MamboMonti e Bersani procedano separati ma colpiscano uniti

Si sente dire sempre più spesso che questa campagna elettorale è particolarmente brutta. Credo di averlo scritto anche io. In verità non ne ricordo una bella, cioè quelle campagne elettorali ideali...

Si sente dire sempre più spesso che questa campagna elettorale è particolarmente brutta. Credo di averlo scritto anche io. In verità non ne ricordo una bella, cioè quelle campagne elettorali ideali in cui si confrontano schieramenti chiari, programmi netti e alternativi. A memoria d’uomo in Italia (ma solo in Italia?) le campagne elettorali sono gare fallose, piene di sgambetti, di improperi, di demonizzazione reciproca, di confusione programmatica. Tuttavia il paradosso più evidente è che c’è un possibile schieramento che potrebbe, o meglio avrebbe potuto, dare un segno diverso. Lo si vede da alcune prese di posizione internazionali.

Dalla Germania crescono gli appelli pro-Monti e soprattutto in tutta Europa il Ppe è preoccupato che il proprio socio Berlusconi riesca a riavvicinarsi al governo. I socialisti europei sono impegnati a corpo morto per Bersani vedendo nella sua vittoria la possibilità di spezzare l’egemonia della Cdu di Angela Merkel sul continente. Ma è soprattutto l’America ad aver fatto sentire la propria voce. L’incontro fra Obama e Napolitano è stato un evento singolare. Non è usuale che il presidente Usa riceva un presidente uscente, lo ricopra di elogi e indichi nelle politiche fin qui seguite dal governo la prospettiva per il futuro. La destra legge in tutte queste prese di posizione una perdita di sovranità del nostro paese. Non capisce invece che nel mondo globalizzato le scelte di politica economica del governo di un paese piccolo ma significativo assumono rilievo continentale e per questa via anche mondiale.
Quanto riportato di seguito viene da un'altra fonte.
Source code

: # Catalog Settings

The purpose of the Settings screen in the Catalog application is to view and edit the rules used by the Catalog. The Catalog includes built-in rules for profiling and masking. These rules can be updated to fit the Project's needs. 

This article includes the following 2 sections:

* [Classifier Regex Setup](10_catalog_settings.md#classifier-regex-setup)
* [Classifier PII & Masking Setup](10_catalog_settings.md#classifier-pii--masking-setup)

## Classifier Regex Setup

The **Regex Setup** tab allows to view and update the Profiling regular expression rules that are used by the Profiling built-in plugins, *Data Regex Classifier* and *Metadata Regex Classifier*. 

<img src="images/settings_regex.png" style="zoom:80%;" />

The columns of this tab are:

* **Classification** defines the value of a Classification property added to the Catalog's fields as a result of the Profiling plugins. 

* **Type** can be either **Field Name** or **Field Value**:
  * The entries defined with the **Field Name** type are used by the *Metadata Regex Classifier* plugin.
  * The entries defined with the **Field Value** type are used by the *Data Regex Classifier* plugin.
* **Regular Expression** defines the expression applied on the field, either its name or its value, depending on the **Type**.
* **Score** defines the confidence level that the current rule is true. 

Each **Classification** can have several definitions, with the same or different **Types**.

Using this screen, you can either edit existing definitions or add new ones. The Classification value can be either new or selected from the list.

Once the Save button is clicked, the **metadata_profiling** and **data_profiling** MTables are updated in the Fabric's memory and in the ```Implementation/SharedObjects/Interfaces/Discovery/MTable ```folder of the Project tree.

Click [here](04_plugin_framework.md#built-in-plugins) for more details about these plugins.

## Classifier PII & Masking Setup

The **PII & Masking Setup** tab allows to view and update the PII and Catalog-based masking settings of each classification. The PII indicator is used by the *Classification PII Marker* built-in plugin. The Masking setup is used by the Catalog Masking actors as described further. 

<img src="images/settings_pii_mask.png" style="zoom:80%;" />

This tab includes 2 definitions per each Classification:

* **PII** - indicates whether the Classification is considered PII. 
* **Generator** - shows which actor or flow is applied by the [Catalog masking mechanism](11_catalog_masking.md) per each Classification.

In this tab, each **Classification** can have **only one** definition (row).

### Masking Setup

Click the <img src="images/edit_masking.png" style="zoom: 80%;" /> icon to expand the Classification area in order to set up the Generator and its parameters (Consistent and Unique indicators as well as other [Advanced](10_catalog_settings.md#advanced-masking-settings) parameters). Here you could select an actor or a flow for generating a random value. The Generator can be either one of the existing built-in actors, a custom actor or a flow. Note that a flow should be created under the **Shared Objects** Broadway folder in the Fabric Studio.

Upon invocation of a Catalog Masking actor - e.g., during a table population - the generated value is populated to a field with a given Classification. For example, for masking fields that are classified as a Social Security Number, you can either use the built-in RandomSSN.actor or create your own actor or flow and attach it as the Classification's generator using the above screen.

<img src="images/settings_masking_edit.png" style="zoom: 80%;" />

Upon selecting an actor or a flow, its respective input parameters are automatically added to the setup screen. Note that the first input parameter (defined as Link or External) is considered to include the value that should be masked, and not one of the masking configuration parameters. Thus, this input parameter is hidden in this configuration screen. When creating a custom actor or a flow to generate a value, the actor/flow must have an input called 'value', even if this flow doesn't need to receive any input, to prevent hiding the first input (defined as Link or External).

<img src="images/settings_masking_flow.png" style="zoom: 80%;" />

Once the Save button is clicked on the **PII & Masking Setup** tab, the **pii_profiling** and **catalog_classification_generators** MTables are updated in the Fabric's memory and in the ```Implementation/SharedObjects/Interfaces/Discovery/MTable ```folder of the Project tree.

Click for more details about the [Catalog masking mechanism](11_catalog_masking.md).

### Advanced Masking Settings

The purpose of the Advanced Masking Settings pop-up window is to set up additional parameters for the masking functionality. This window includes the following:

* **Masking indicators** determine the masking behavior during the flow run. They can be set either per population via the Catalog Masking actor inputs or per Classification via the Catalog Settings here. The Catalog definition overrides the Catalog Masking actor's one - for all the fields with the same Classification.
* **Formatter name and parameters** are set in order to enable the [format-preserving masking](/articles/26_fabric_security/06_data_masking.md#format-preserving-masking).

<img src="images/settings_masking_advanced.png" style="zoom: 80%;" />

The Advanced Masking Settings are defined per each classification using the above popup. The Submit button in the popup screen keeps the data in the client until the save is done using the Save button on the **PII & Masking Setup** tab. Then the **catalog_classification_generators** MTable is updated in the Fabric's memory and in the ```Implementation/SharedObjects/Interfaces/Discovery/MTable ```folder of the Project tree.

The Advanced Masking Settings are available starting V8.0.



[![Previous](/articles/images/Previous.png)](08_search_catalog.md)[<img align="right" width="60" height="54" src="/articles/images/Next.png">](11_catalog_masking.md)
Nasce da qui il paradosso di un’Italia che ha avuto a disposizione una possibile maggioranza Bersani-Monti, o viceversa, che avrebbe potuto presentarsi agli occhi del mondo come la via d’uscita da un periodo lungo di confusione e di pasticci. Quel che appare chiaro all’estero è che il ritorno di Berlusconi è una vera fregatura per l’Italia e per il suo ruolo in Europa e che le altre ipotesi sono prive di capacità governante. Il fatto che Bersani e Monti si siano separati è un incidente di percorso forse evitabile che tuttavia non dovrebbe ostacolare la collaborazione futura. Personalmente sono convinto che anche Vendola, che nella sua regione ha più volte collaborato con forze moderate, non si opporrebbe. Monti e Bersani dovrebbero in questo fine di campagna elettorale procedere divisi e colpire uniti. Per l’attuale premier c’è la necessità assoluta di un buon risultato a due cifre.

Per Bersani quello di una vittoria convincente che tuttavia lo convinca, come ha sempre dichiarato, che la sua maggioranza anche se parlamentarmente autosufficiente ha bisogno di altri apporti riformisti. Ci sono due incognite. Quella di Grillo è la più consistente perché il suo movimento è vicino al grande risultato e un minuto dopo i suoi elettori non sapranno che farsene. C’è poi l’estremismo giudiziario di Ingroia che sta perdendo appeal nel mondo intellettuale radical e che ha perso, in verità non l’ha mai avuto, il timbro identitario sul mondo ex comunista dopo l’endorsement di Pietro Ingrao per Vendola. Fra poco meno di dieci giorni capiremo se il prossimo parlamento sarà il più brutto della storia, pieno di forze incapaci di governare ovvero avrà al suo interno un nucleo che potrà far riprendere all’Italia il cammino virtuoso che con Monti aveva cominciato. Può nascere dalle urne un vero centro-sinistra, quello in cui una forte forza di centro collabora con una sinistra di rango europeo. L’Italia degli ultimi anni è stata un nano internazionale, un’occasione persa nel panorama dell’economia mondiale, un rischio anti-europeo. Gli elettori lo capiranno?